• **YOUR GOAL**:
Using the listing below, copy exactly the lines from the one containing "## Next steps" to the one containing "architecture and components", both lines included, and no others.

• **DATA IN THIS EXERCISE**:
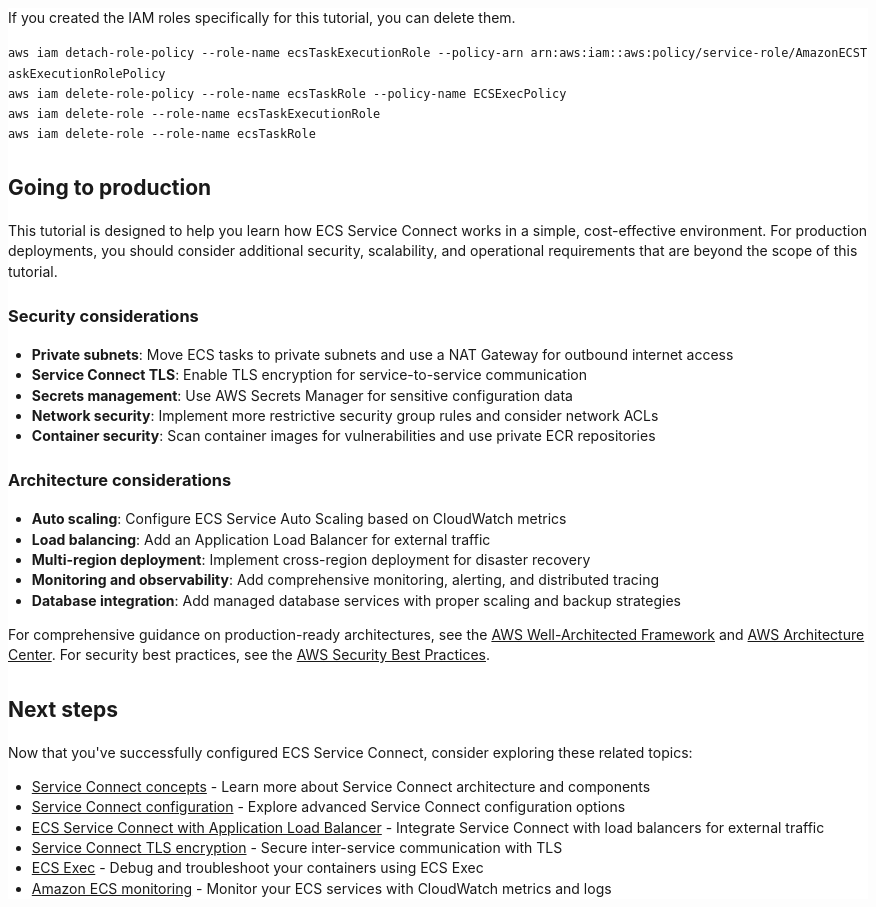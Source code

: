 If you created the IAM roles specifically for this tutorial, you can delete them.

```
aws iam detach-role-policy --role-name ecsTaskExecutionRole --policy-arn arn:aws:iam::aws:policy/service-role/AmazonECSTaskExecutionRolePolicy
aws iam delete-role-policy --role-name ecsTaskRole --policy-name ECSExecPolicy
aws iam delete-role --role-name ecsTaskExecutionRole
aws iam delete-role --role-name ecsTaskRole
```

## Going to production

This tutorial is designed to help you learn how ECS Service Connect works in a simple, cost-effective environment. For production deployments, you should consider additional security, scalability, and operational requirements that are beyond the scope of this tutorial.

### Security considerations

* **Private subnets**: Move ECS tasks to private subnets and use a NAT Gateway for outbound internet access
* **Service Connect TLS**: Enable TLS encryption for service-to-service communication
* **Secrets management**: Use AWS Secrets Manager for sensitive configuration data
* **Network security**: Implement more restrictive security group rules and consider network ACLs
* **Container security**: Scan container images for vulnerabilities and use private ECR repositories

### Architecture considerations

* **Auto scaling**: Configure ECS Service Auto Scaling based on CloudWatch metrics
* **Load balancing**: Add an Application Load Balancer for external traffic
* **Multi-region deployment**: Implement cross-region deployment for disaster recovery
* **Monitoring and observability**: Add comprehensive monitoring, alerting, and distributed tracing
* **Database integration**: Add managed database services with proper scaling and backup strategies

For comprehensive guidance on production-ready architectures, see the [AWS Well-Architected Framework](https://docs.aws.amazon.com/wellarchitected/latest/framework/welcome.html) and [AWS Architecture Center](https://aws.amazon.com/architecture/). For security best practices, see the [AWS Security Best Practices](https://docs.aws.amazon.com/security/latest/userguide/security-best-practices.html).

## Next steps

Now that you've successfully configured ECS Service Connect, consider exploring these related topics:

* [Service Connect concepts](https://docs.aws.amazon.com/AmazonECS/latest/developerguide/service-connect-concepts.html) - Learn more about Service Connect architecture and components
* [Service Connect configuration](https://docs.aws.amazon.com/AmazonECS/latest/developerguide/service-connect-configuration.html) - Explore advanced Service Connect configuration options
* [ECS Service Connect with Application Load Balancer](https://docs.aws.amazon.com/AmazonECS/latest/developerguide/service-connect-alb.html) - Integrate Service Connect with load balancers for external traffic
* [Service Connect TLS encryption](https://docs.aws.amazon.com/AmazonECS/latest/developerguide/service-connect-tls.html) - Secure inter-service communication with TLS
* [ECS Exec](https://docs.aws.amazon.com/AmazonECS/latest/developerguide/ecs-exec.html) - Debug and troubleshoot your containers using ECS Exec
* [Amazon ECS monitoring](https://docs.aws.amazon.com/AmazonECS/latest/developerguide/cloudwatch-metrics.html) - Monitor your ECS services with CloudWatch metrics and logs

• **THE COMPLETED TASK**:
## Next steps

Now that you've successfully configured ECS Service Connect, consider exploring these related topics:

* [Service Connect concepts](https://docs.aws.amazon.com/AmazonECS/latest/developerguide/service-connect-concepts.html) - Learn more about Service Connect architecture and components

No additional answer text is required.